Over the past five years, Iran's leading philosopher, Abdul Karim Soroush, has fueled public debate by offering a framework -- on the basis of faith -- to blend Islam and democracy. He argues that to be a true believer, one must come to the faith without coercion or pressure -- in other words, freely. That principle is the origin of all other freedoms. He never abandoned the tenets of his faith; he believes that sharia (Islamic law) can be a basis for modern legislation. But he breaks from Iran's theocrats in his declaration that Islamic law is not static, but is flexible and adaptable because it has only begun to be understood by imperfect human beings.

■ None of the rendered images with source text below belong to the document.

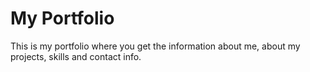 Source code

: # My Portfolio
This is my portfolio where you get the information about me, about my projects, skills and contact info. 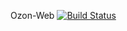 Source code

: Ozon-Web
[![Build Status](https://travis-ci.org/aksiaaksi/Ozon_web.svg?branch=master)](https://travis-ci.org/aksiaaksi/Ozon_web) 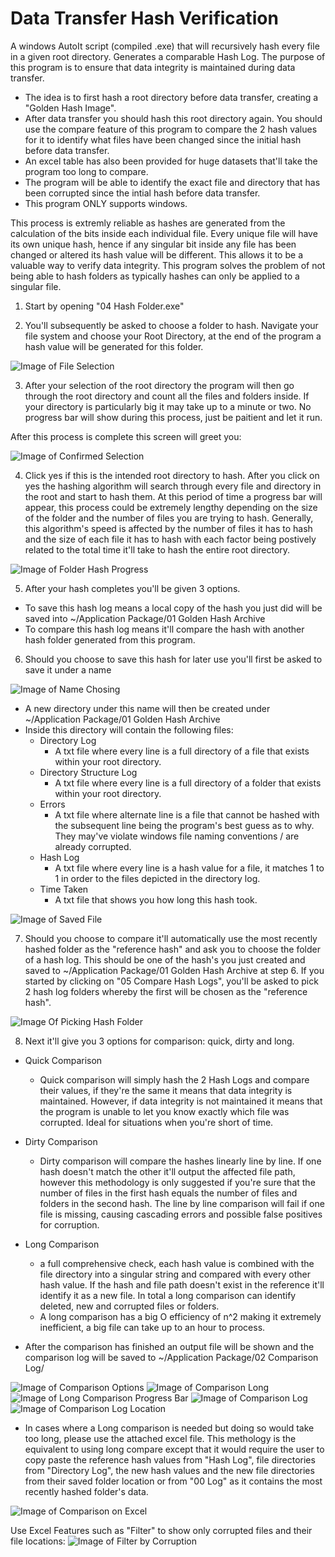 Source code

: # Data Transfer Hash Verification
A windows AutoIt script (compiled .exe) that will recursively hash every file in a given root directory. Generates a comparable Hash Log.
The purpose of this program is to ensure that data integrity is maintained during data transfer. 
- The idea is to first hash a root directory before data transfer, creating a "Golden Hash Image". 
- After data transfer you should hash this root directory again. You should use the compare feature of this program to compare the 2 hash values for it to identify what files have been changed since the initial hash before data transfer. 
- An excel table has also been provided for huge datasets that'll take the program too long to compare.
- The program will be able to identify the exact file and directory that has been corrupted since the intial hash before data transfer. 
- This program ONLY supports windows. 


This process is extremly reliable as hashes are generated from the calculation of the bits inside each individual file. Every unique file will have its own unique hash, hence if any singular bit inside any file has been changed or altered its hash value will be different. This allows it to be a valuable way to verify data integrity. This program solves the problem of not being able to hash folders as typically hashes can only be applied to a singular file. 

01. Start by opening "04 Hash Folder.exe"

02. You'll subsequently be asked to choose a folder to hash. Navigate your file system and choose your Root Directory, at the end of the program a hash value will be generated for this folder.

![Image of File Selection](https://github.com/ShenyiCui/Data-Transfer-Hash-Verification/blob/main/README%20Images/Choose%20a%20Folder%20to%20Hash.PNG)

03. After your selection of the root directory the program will then go through the root directory and count all the files and folders inside. If your directory is particularly big it may take up to a minute or two. No progress bar will show during this process, just be paitient and let it run.

After this process is complete this screen will greet you:

![Image of Confirmed Selection](https://github.com/ShenyiCui/Data-Transfer-Hash-Verification/blob/main/README%20Images/Counting%20Files%20and%20Folders.PNG)

04. Click yes if this is the intended root directory to hash. After you click on yes the hashing algorithm will search through every file and directory in the root and start to hash them. At this period of time a progress bar will appear, this process could be extremely lengthy depending on the size of the folder and the number of files you are trying to hash. Generally, this algorithm's speed is affected by the number of files it has to hash and the size of each file it has to hash with each factor being postively related to the total time it'll take to hash the entire root directory. 

![Image of Folder Hash Progress](https://github.com/ShenyiCui/Data-Transfer-Hash-Verification/blob/main/README%20Images/Hash%20Progress%20Bar.png)

05. After your hash completes you'll be given 3 options. 
  - To save this hash log means a local copy of the hash you just did will be saved into ~/Application Package/01 Golden Hash Archive
  - To compare this hash log means it'll compare the hash with another hash folder generated from this program. 

06. Should you choose to save this hash for later use you'll first be asked to save it under a name

![Image of Name Chosing](https://github.com/ShenyiCui/Data-Transfer-Hash-Verification/blob/main/README%20Images/Save%20Hashlog%20Filename.PNG)

- A new directory under this name will then be created under ~/Application Package/01 Golden Hash Archive
- Inside this directory will contain the following files:
  - Directory Log
    - A txt file where every line is a full directory of a file that exists within your root directory.
  - Directory Structure Log
    - A txt file where every line is a full directory of a folder that exists within your root directory.
  - Errors
    - A txt file where alternate line is a file that cannot be hashed with the subsequent line being the program's best guess as to why. They may've violate windows file naming conventions / are already corrupted. 
  - Hash Log
    - A txt file where every line is a hash value for a file, it matches 1 to 1 in order to the files depicted in the directory log. 
  - Time Taken
    - A txt file that shows you how long this hash took.
  
![Image of Saved File](https://github.com/ShenyiCui/Data-Transfer-Hash-Verification/blob/main/README%20Images/Hash%20Log.png)

07. Should you choose to compare it'll automatically use the most recently hashed folder as the "reference hash" and ask you to choose the folder of a hash log. This should be one of the hash's you just created and saved to ~/Application Package/01 Golden Hash Archive at step 6. If you started by clicking on "05 Compare Hash Logs", you'll be asked to pick 2 hash log folders whereby the first will be chosen as the "reference hash".

![Image Of Picking Hash Folder](https://github.com/ShenyiCui/Data-Transfer-Hash-Verification/blob/main/README%20Images/Compare%20with%20Golden%20Hash%20Archive.png)

08. Next it'll give you 3 options for comparison: quick, dirty and long.
- Quick Comparison
  - Quick comparison will simply hash the 2 Hash Logs and compare their values, if they're the same it means that data integrity is maintained. However, if data integrity is not maintained it means that the program is unable to let you know exactly which file was corrupted. Ideal for situations when you're short of time.  
- Dirty Comparison
  - Dirty comparison will compare the hashes linearly line by line. If one hash doesn't match the other it'll output the affected file path, however this methodology is only suggested if you're sure that the number of files in the first hash equals the number of files and folders in the second hash. The line by line comparison will fail if one file is missing, causing cascading errors and possible false positives for corruption. 
- Long Comparison
  - a full comprehensive check, each hash value is combined with the file directory into a singular string and compared with every other hash value. If the hash and file path doesn't exist in the reference it'll identify it as a new file. In total a long comparison can identify deleted, new and corrupted files or folders. 
  - A long comparison has a big O efficiency of n^2 making it extremely inefficient, a big file can take up to an hour to process. 

- After the comparison has finished an output file will be shown and the comparison log will be saved to ~/Application Package/02 Comparison Log/

![Image of Comparison Options](https://github.com/ShenyiCui/Data-Transfer-Hash-Verification/blob/main/README%20Images/Different%20Comparison%20Types.png)
![Image of Comparison Long](https://github.com/ShenyiCui/Data-Transfer-Hash-Verification/blob/main/README%20Images/Compare%20Option%20Chosen.png)
![Image of Long Comparison Progress Bar](https://github.com/ShenyiCui/Data-Transfer-Hash-Verification/blob/main/README%20Images/Folder%20Comparison%20Progress.png)
![Image of Comparison Log](https://github.com/ShenyiCui/Data-Transfer-Hash-Verification/blob/main/README%20Images/Comparison%20Log%20Example.png)
![Image of Comparison Log Location](https://github.com/ShenyiCui/Data-Transfer-Hash-Verification/blob/main/README%20Images/Comparison%20Log%20Location.png)

- In cases where a Long comparison is needed but doing so would take too long, please use the attached excel file. This methology is the equivalent to using long compare except that it would require the user to copy paste the reference hash values from "Hash Log", file directories from "Directory Log", the new hash values and the new file directories from their saved folder location or from "00 Log" as it contains the most recently hashed folder's data.

![Image of Comparison on Excel](https://github.com/ShenyiCui/Data-Transfer-Hash-Verification/blob/main/README%20Images/Excel%20Comparison%20Log.png)

Use Excel Features such as "Filter" to show only corrupted files and their file locations:
![Image of Filter by Corruption](https://github.com/ShenyiCui/Data-Transfer-Hash-Verification/blob/main/README%20Images/Filter%20By%20Corruption.png)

Soroush was a long-time follower of Khomeini, who appointed him to the Committee of the Cultural Revolution to conform university curricula to Islam. But a decade after the revolution, Soroush began to see the ayatollah as an instrument of transition, not as the goal. In books, magazine columns, and lectures at the three universities where he taught, Soroush warned that Islam, like any other religion, should never be used to rule a state, because it opens the door to totalitarianism. Often called the Martin Luther of Islam by students, Soroush is also widely popular among intellectuals, reformers, and the clergy. Many of his former students and followers launched new, reformist newspapers -- most notably Jameh, Tous, Neshat, and Asr-e Azadegan, or "Era of the emancipators" -- all of which were closed down by the judicary.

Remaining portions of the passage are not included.